Quanto à cena, entre patética e cômica, do "pisoteamento da fita até quebrar o invólucro de plástico e apertando com as mãos o seu conteúdo, jogado depois no chão para ser removido (por quem?) para o lixo", se é verdadeira, é mais uma confirmação da psicopatia exibida nas aparições na TV.
O jornalão sabidamente alinhado/cooptado com/pelo Executivo federal desenvolve, há tempos, campanha contra o Ministério Público, em especial o federal, exatamente por ter atribuições na esfera federal no que respeita às questões de improbidade administrativa, quer a face penal quer a criminal. Não se esqueça dos editoriais em prol da Lei da Mordaça, nos tempos em que era dirigido por Pimenta Neves, e o espaço conferido à "vítima", a subprocuradora Delza Curvello. É considerada "vítima" porque, na visão do jornal, a referida subprocuradora representa o que gostariam o Executivo federal e o jornalão que fosse o modelo de órgão do Ministério Público. Só que a maioria expressiva dos membros do Parquet federal já fez sua opção conforme a Constituição Federal. Se a linha editorial do Estadão poderia, à época, ser atribuída à mente de um homicida em potencial, fica claro que a linha da "desconversa" é uma opção da própria empresa, cujos interesse comerciais já abandonaram o jornalismo de qualidade faz tempo.
Acredita a empresa jornalística que atacando a pessoa do procurador Luiz Francisco de Souza possa atingir a Instituição. Seria o mesmo que tomar todos os profissionais do referido jornal como homicidas em potencial, e daí tentar desqualificá-los. Parece que não é por aí. Apenas uma observação: chamar alguém de "psicopata" pode ter sérias conseqüências…
Encarando ACM
No que se refere à postura da "desconversa", alguns jornalistas conseguiram escapar da lamentável tendência bem apontada por Veríssimo. Entre eles vale lembrar Fernando Rodrigues, que em sua coluna na Folha (26/2/01), sob o título "A atitude de Luiz Francisco" assim se manifestou :
Passado o calor inicial da crise, na estiagem de meio do Carnaval, peço licença para criar uma polêmica e discordar da análise mais ou menos generalizada sobre o procurador da República em Brasília Luiz Francisco de Souza.
Consta que Luiz Francisco gravou uma conversa entre ele, o senador Antonio Carlos Magalhães (PFL-BA) e outros dois procuradores, na segunda-feira da semana passada.
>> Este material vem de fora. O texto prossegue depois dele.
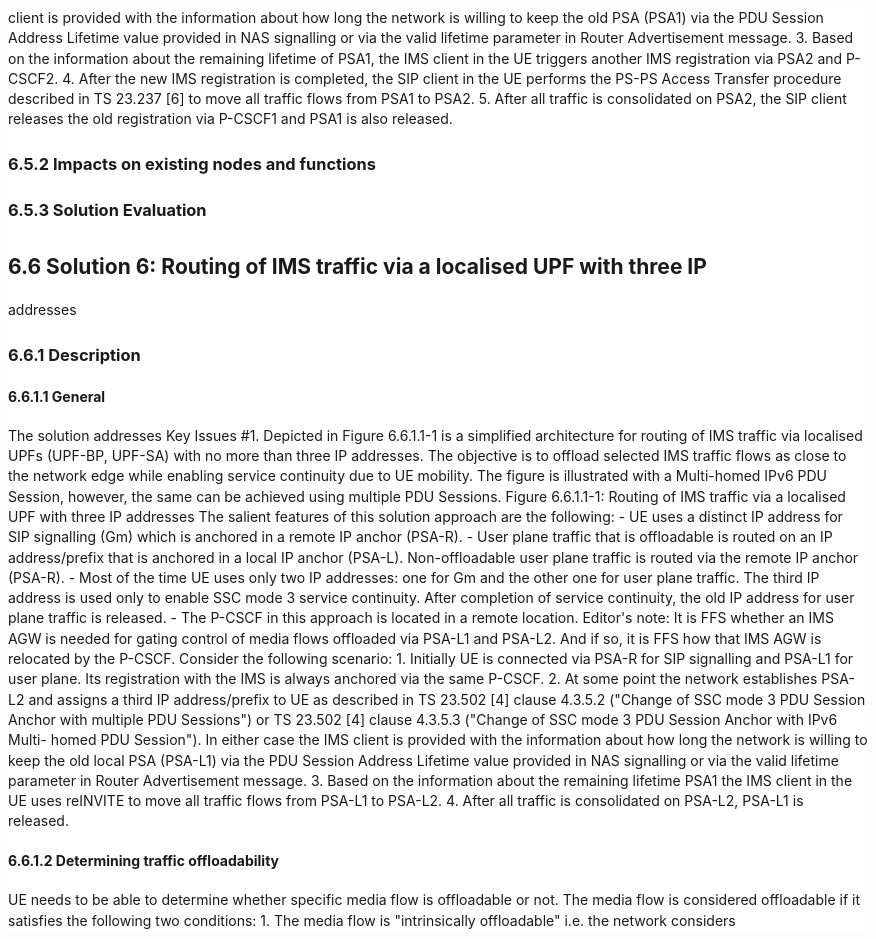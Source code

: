 client is provided with the information about how long the network is willing
to keep the old PSA (PSA1) via the PDU Session Address Lifetime value provided
in NAS signalling or via the valid lifetime parameter in Router Advertisement
message.
3\. Based on the information about the remaining lifetime of PSA1, the IMS
client in the UE triggers another IMS registration via PSA2 and P-CSCF2.
4\. After the new IMS registration is completed, the SIP client in the UE
performs the PS-PS Access Transfer procedure described in TS 23.237 [6] to
move all traffic flows from PSA1 to PSA2.
5\. After all traffic is consolidated on PSA2, the SIP client releases the old
registration via P-CSCF1 and PSA1 is also released.
### 6.5.2 Impacts on existing nodes and functions
### 6.5.3 Solution Evaluation
## 6.6 Solution 6: Routing of IMS traffic via a localised UPF with three IP
addresses
### 6.6.1 Description
#### 6.6.1.1 General
The solution addresses Key Issues #1.
Depicted in Figure 6.6.1.1-1 is a simplified architecture for routing of IMS
traffic via localised UPFs (UPF-BP, UPF-SA) with no more than three IP
addresses. The objective is to offload selected IMS traffic flows as close to
the network edge while enabling service continuity due to UE mobility. The
figure is illustrated with a Multi-homed IPv6 PDU Session, however, the same
can be achieved using multiple PDU Sessions.
Figure 6.6.1.1-1: Routing of IMS traffic via a localised UPF with three IP
addresses
The salient features of this solution approach are the following:
\- UE uses a distinct IP address for SIP signalling (Gm) which is anchored in
a remote IP anchor (PSA-R).
\- User plane traffic that is offloadable is routed on an IP address/prefix
that is anchored in a local IP anchor (PSA-L). Non-offloadable user plane
traffic is routed via the remote IP anchor (PSA-R).
\- Most of the time UE uses only two IP addresses: one for Gm and the other
one for user plane traffic. The third IP address is used only to enable SSC
mode 3 service continuity. After completion of service continuity, the old IP
address for user plane traffic is released.
\- The P-CSCF in this approach is located in a remote location.
Editor\'s note: It is FFS whether an IMS AGW is needed for gating control of
media flows offloaded via PSA-L1 and PSA-L2. And if so, it is FFS how that IMS
AGW is relocated by the P-CSCF.
Consider the following scenario:
1\. Initially UE is connected via PSA-R for SIP signalling and PSA-L1 for user
plane. Its registration with the IMS is always anchored via the same P-CSCF.
2\. At some point the network establishes PSA-L2 and assigns a third IP
address/prefix to UE as described in TS 23.502 [4] clause 4.3.5.2 (\"Change of
SSC mode 3 PDU Session Anchor with multiple PDU Sessions\") or TS 23.502 [4]
clause 4.3.5.3 (\"Change of SSC mode 3 PDU Session Anchor with IPv6 Multi-
homed PDU Session\"). In either case the IMS client is provided with the
information about how long the network is willing to keep the old local PSA
(PSA-L1) via the PDU Session Address Lifetime value provided in NAS signalling
or via the valid lifetime parameter in Router Advertisement message.
3\. Based on the information about the remaining lifetime PSA1 the IMS client
in the UE uses reINVITE to move all traffic flows from PSA-L1 to PSA-L2.
4\. After all traffic is consolidated on PSA-L2, PSA-L1 is released.
#### 6.6.1.2 Determining traffic offloadability
UE needs to be able to determine whether specific media flow is offloadable or
not. The media flow is considered offloadable if it satisfies the following
two conditions:
1\. The media flow is \"intrinsically offloadable\" i.e. the network considers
Virou lugar-comum em Brasília ouvir o seguinte sobre o fato: "São dois levianos. ACM por ter fuxicado com procuradores sobre acusações das quais não tem provas. E Luiz Francisco por ter gravado sem permissão, colocando em risco a reputação do Ministério Público como um todo".
O primeiro defeito dessa análise é colocar no mesmo balaio ACM e Luiz Francisco. E, como é óbvio, ACM não é Luiz Francisco e vice-versa.
É importante registrar que Luiz Francisco cometeu uma impropriedade quando se considera o fato isoladamente. Não se espera que um procurador saia por aí gravando conversas sem avisar a seus interlocutores.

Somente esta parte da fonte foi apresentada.